It's the first time i configing wireguard, confusing and exiticed and made mistakes and incorrect judgements. The server do saved private key but it already informed you can delete it at the creation field.
The biggest misunderstanding is there are 2 types of "Allowed IPs". Thanks every for your answer!
Problem Description: When configuring WireGuard peers through the LuCI web interface and generating client configurations, the system incorrectly saves the client's private_key to the server's /etc/config/network file.
Another problem is it seems the peer editing page is messing up allowed ips and client ip
There is validity to the concern, but it is necessary to understand the context in which the private key exists on the 'server' side peer:
The remote ('client') peer must have its own private/public keypair
This can be generated by the remote peer and then the public key can be transferred to OpenWrt (and the public key from the OpenWrt side would need to be copied to the remote peer's peer config section)

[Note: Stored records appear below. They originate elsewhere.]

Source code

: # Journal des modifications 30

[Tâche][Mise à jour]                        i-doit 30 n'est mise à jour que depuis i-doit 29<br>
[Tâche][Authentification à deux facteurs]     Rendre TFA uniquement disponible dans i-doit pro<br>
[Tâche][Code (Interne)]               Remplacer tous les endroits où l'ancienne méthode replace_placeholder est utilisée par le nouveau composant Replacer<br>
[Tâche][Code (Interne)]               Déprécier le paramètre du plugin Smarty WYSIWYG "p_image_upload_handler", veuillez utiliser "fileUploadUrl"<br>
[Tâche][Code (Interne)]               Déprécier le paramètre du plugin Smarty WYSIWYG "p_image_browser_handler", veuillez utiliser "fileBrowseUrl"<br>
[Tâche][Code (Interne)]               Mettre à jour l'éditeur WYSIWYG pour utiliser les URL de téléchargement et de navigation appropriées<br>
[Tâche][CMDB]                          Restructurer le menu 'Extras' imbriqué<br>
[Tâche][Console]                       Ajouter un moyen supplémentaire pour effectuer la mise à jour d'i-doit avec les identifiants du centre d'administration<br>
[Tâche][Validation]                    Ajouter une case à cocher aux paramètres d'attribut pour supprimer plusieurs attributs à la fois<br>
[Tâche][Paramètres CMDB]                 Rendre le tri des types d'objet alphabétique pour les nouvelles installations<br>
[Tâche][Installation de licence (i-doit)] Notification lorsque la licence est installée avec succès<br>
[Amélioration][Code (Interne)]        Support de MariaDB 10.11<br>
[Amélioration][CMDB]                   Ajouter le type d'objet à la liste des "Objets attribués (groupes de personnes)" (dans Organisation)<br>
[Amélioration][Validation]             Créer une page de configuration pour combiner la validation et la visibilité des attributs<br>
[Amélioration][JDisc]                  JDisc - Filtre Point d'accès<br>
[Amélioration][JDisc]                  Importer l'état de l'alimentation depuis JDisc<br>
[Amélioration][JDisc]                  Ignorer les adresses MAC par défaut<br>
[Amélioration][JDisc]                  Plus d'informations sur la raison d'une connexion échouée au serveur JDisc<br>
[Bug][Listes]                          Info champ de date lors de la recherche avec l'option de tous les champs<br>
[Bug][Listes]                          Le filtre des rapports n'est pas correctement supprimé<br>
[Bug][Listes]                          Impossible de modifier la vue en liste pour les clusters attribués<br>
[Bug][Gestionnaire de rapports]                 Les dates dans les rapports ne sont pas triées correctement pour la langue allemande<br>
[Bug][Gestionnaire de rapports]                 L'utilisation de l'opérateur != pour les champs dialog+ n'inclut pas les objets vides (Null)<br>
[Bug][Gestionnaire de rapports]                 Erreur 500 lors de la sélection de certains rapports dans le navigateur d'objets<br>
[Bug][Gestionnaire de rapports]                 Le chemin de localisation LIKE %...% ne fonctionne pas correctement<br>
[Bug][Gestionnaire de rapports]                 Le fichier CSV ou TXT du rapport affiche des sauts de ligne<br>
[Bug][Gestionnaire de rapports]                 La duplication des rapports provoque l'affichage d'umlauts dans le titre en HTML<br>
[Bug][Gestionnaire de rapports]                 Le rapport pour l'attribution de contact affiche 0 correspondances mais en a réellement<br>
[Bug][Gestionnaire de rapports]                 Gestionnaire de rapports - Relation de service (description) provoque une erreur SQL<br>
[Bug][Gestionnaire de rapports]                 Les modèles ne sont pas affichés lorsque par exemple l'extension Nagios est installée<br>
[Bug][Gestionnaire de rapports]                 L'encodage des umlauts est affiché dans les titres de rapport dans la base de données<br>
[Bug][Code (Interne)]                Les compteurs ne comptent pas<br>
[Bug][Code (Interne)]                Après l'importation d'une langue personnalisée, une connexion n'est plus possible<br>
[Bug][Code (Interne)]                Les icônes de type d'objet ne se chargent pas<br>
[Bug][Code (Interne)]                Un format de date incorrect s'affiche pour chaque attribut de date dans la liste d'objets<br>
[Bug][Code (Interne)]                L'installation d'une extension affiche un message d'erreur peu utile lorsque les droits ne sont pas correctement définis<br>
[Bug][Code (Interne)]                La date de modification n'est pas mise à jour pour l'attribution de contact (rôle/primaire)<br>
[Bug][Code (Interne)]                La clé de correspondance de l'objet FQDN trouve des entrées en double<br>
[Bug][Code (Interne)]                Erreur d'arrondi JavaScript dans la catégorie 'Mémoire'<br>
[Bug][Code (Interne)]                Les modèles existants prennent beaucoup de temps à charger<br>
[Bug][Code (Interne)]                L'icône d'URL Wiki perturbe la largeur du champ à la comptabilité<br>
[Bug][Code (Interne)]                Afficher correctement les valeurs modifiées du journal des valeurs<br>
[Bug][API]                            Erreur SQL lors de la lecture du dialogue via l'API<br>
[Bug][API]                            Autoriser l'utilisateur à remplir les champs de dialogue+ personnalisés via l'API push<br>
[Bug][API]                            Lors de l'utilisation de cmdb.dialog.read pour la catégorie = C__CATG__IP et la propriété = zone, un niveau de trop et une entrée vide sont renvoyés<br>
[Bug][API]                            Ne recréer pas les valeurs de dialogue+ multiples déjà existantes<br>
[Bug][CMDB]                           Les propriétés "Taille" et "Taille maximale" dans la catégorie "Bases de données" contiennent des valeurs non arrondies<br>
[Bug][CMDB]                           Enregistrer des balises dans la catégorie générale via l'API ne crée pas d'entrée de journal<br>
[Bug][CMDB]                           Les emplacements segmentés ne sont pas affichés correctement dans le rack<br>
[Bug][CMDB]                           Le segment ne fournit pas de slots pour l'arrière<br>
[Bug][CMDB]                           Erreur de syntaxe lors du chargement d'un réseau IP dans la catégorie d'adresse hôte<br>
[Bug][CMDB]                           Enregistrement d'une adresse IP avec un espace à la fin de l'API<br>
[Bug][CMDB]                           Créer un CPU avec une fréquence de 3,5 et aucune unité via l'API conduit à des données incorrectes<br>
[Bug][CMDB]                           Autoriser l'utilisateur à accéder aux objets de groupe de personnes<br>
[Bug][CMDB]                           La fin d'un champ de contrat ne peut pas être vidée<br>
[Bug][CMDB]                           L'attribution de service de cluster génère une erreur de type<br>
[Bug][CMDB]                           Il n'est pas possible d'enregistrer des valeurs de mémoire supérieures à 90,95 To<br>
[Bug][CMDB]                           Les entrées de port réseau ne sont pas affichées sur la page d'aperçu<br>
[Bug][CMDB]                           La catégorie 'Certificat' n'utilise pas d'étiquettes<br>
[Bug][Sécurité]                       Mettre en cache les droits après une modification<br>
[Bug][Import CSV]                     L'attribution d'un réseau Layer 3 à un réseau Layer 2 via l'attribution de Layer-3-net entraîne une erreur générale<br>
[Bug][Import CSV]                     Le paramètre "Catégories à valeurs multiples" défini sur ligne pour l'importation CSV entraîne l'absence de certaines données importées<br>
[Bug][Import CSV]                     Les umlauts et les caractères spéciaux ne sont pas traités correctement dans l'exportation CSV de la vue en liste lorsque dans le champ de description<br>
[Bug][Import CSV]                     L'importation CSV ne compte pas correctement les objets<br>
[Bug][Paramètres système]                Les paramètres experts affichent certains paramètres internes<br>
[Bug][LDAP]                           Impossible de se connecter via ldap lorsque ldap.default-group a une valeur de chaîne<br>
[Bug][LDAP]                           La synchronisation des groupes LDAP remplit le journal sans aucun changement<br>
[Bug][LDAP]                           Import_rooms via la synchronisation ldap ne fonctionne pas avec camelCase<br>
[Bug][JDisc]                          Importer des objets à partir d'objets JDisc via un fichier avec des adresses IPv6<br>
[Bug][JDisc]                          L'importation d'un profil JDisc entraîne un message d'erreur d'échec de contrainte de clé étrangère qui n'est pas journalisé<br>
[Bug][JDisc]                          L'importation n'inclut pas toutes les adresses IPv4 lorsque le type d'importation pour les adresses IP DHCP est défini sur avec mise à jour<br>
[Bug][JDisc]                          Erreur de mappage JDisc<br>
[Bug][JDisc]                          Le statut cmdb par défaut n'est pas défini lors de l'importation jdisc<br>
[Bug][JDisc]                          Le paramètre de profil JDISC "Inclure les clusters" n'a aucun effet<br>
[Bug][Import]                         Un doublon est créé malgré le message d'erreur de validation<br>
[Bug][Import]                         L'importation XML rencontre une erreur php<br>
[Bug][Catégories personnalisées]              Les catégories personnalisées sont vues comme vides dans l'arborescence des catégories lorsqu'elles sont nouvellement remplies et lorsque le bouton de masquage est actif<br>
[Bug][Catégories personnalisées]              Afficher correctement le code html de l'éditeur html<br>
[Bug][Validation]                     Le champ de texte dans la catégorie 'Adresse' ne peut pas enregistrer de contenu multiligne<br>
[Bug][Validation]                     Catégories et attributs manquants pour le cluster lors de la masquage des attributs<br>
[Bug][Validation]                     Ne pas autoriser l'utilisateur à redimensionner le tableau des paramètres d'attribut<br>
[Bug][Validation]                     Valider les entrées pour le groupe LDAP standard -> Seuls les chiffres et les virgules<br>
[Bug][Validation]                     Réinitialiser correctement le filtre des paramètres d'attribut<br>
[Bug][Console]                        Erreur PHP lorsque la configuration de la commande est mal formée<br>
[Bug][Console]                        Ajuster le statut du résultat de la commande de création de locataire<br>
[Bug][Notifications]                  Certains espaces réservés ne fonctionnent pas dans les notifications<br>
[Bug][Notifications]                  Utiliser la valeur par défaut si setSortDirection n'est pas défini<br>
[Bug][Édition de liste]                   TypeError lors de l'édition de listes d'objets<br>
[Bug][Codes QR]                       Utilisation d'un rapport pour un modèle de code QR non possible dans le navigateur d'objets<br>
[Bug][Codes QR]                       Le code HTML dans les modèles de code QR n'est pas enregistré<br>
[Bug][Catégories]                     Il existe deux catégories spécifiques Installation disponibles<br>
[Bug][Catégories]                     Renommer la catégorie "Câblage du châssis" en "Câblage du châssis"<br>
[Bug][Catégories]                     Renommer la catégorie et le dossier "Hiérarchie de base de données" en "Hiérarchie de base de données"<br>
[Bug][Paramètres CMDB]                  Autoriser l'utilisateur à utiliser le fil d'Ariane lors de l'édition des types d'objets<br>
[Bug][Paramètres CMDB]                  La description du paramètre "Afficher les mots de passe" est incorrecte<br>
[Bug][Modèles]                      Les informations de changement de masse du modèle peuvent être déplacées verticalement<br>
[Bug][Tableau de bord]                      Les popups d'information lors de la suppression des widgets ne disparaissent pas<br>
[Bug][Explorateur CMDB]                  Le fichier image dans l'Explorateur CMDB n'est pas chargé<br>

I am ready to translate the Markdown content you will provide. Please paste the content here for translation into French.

The above is possible to do manually, but there is no automatic/easy way to move the keys across.
With that in mind:
The OpenWrt side can generate a keypair on behalf of the remote peer
This allows the use of a QR code (with the help of qrencode) to enable the remote peer to simply scan the code to get the entirety of the config (that is the interface address, public key of the OpenWrt side, allowed IPs, and the private key that will be used for the remote peer.
In order to achieve this, the OpenWrt side must have the private key for that remote peer available in order to create the QR code.
So that should explain why OpenWrt is storing the remote peer's private key.
With all of that in mind... After the remote peer has used the QR code to configure itself, the private key can be deleted from the OpenWrt side as it is no longer needed. The caveat here is that it will no longer be possible to generate a QR code for easy configuration of the remote peer. This means that if the remote peer needs to be reconfigured (for example, the owner gets a new phone or needs to reset the WG config or the entire phone), a new keypair would need to be generated as the private for that peer would be lost.